- **Source material**:
++++++++++++++++++++

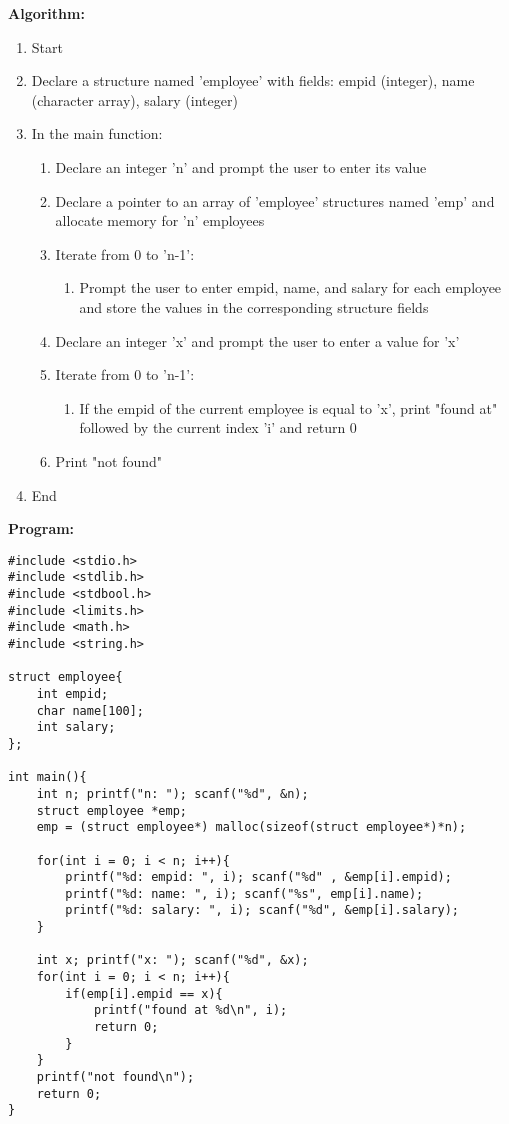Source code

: \documentclass{article}
\begin{document}
\textbf{Algorithm:}
\begin{enumerate}
  \item Start
  \item Declare a structure named 'employee' with fields: empid (integer), name (character array), salary (integer)
  \item In the main function:
    \begin{enumerate}
      \item Declare an integer 'n' and prompt the user to enter its value
      \item Declare a pointer to an array of 'employee' structures named 'emp' and allocate memory for 'n' employees
      \item Iterate from 0 to 'n-1':
        \begin{enumerate}
          \item Prompt the user to enter empid, name, and salary for each employee and store the values in the corresponding structure fields
        \end{enumerate}
      \item Declare an integer 'x' and prompt the user to enter a value for 'x'
      \item Iterate from 0 to 'n-1':
        \begin{enumerate}
          \item If the empid of the current employee is equal to 'x', print "found at" followed by the current index 'i' and return 0
        \end{enumerate}
      \item Print "not found"
    \end{enumerate}
  \item End
\end{enumerate}

\textbf{Program:}
\begin{lstlisting}
#include <stdio.h>
#include <stdlib.h>
#include <stdbool.h>
#include <limits.h>
#include <math.h>
#include <string.h>

struct employee{
    int empid;
    char name[100];
    int salary;
};

int main(){
    int n; printf("n: "); scanf("%d", &n);
    struct employee *emp;
    emp = (struct employee*) malloc(sizeof(struct employee*)*n);

    for(int i = 0; i < n; i++){
        printf("%d: empid: ", i); scanf("%d" , &emp[i].empid);
        printf("%d: name: ", i); scanf("%s", emp[i].name);
        printf("%d: salary: ", i); scanf("%d", &emp[i].salary);
    }

    int x; printf("x: "); scanf("%d", &x);
    for(int i = 0; i < n; i++){
        if(emp[i].empid == x){
            printf("found at %d\n", i);
            return 0;
        }
    }
    printf("not found\n");
    return 0;
}
\end{lstlisting}
\end{document}
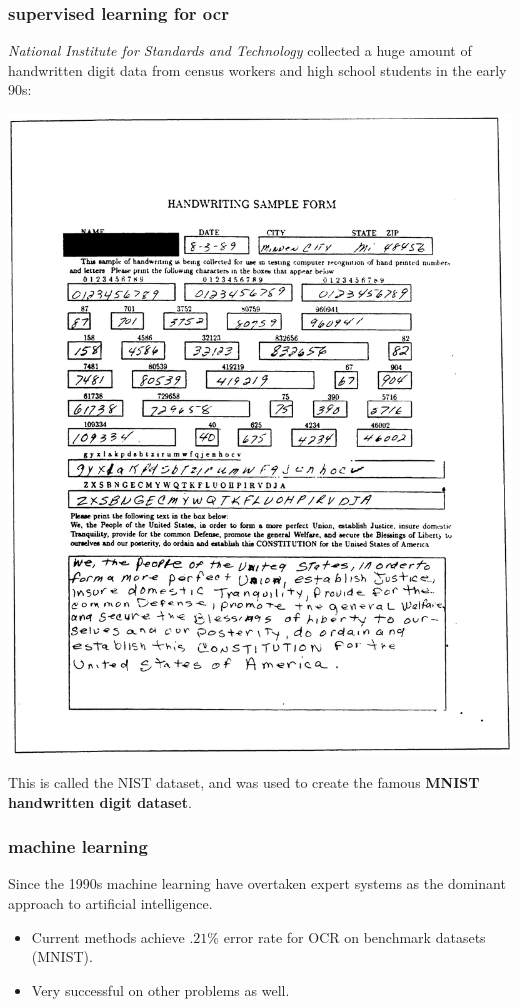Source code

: \documentclass[handout,compress]{beamer}
\begin{document}
\begin{frame}
	\frametitle{supervised learning for ocr}
	\small
	\emph{National Institute for Standards and Technology} collected a huge amount of handwritten digit data from census workers and high school students in the early 90s:
	\vspace{-1em}
	\begin{center}
		\includegraphics[width=.4\textwidth]{nist_data.png}
		
		This is called the NIST dataset, and was used to create the famous \textbf{\alert{MNIST handwritten digit dataset}}.
	\end{center}

\end{frame}

\begin{frame}
	\frametitle{machine learning}
	Since the 1990s machine learning have overtaken expert systems as the dominant approach to artificial intelligence.
	\begin{itemize}
		\item Current methods achieve $.21\%$ error rate for OCR on benchmark datasets (MNIST).
		\item Very successful on other problems as well. 
	\end{itemize}
\end{frame}
\end{document}
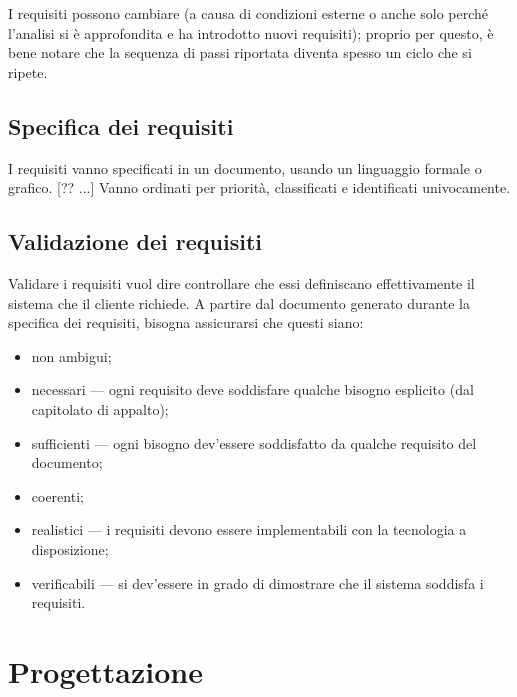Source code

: \documentclass[a4paper]{article}
\begin{document}
		
I requisiti possono cambiare (a causa di condizioni esterne o anche solo perché l'analisi si è approfondita e ha introdotto nuovi requisiti); proprio per questo, è bene notare che la sequenza di passi riportata diventa spesso un ciclo che si ripete.

		
	\subsection{Specifica dei requisiti}

		
I requisiti vanno specificati in un documento, usando un linguaggio formale o grafico. [?? ...] Vanno ordinati per priorità, classificati e identificati univocamente.

		
	\subsection{Validazione dei requisiti}

		
Validare i requisiti vuol dire controllare che essi definiscano effettivamente il sistema che il cliente richiede. A partire dal documento generato durante la specifica dei requisiti, bisogna assicurarsi che questi siano:
		
	\begin{itemize}
		
			
	\item non ambigui;
			
	\item necessari — ogni requisito deve soddisfare qualche bisogno esplicito (dal capitolato di appalto);
			
	\item sufficienti — ogni bisogno dev'essere soddisfatto da qualche requisito del documento;
			
	\item coerenti;
			
	\item realistici — i requisiti devono essere implementabili con la tecnologia a disposizione;
			
	\item verificabili — si dev'essere in grado di dimostrare che il sistema soddisfa i requisiti.
		
	\end{itemize}

	


		
	\section{Progettazione}
\end{document}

++++++++++++++++++++

- **Task prompt**:
Starting at the line that contains "soddisfa i requisiti.", return every line through the last one above, exactly as written.

- **Answer section**:
	\item verificabili — si dev'essere in grado di dimostrare che il sistema soddisfa i requisiti.
		
	\end{itemize}

	


		
	\section{Progettazione}
\end{document}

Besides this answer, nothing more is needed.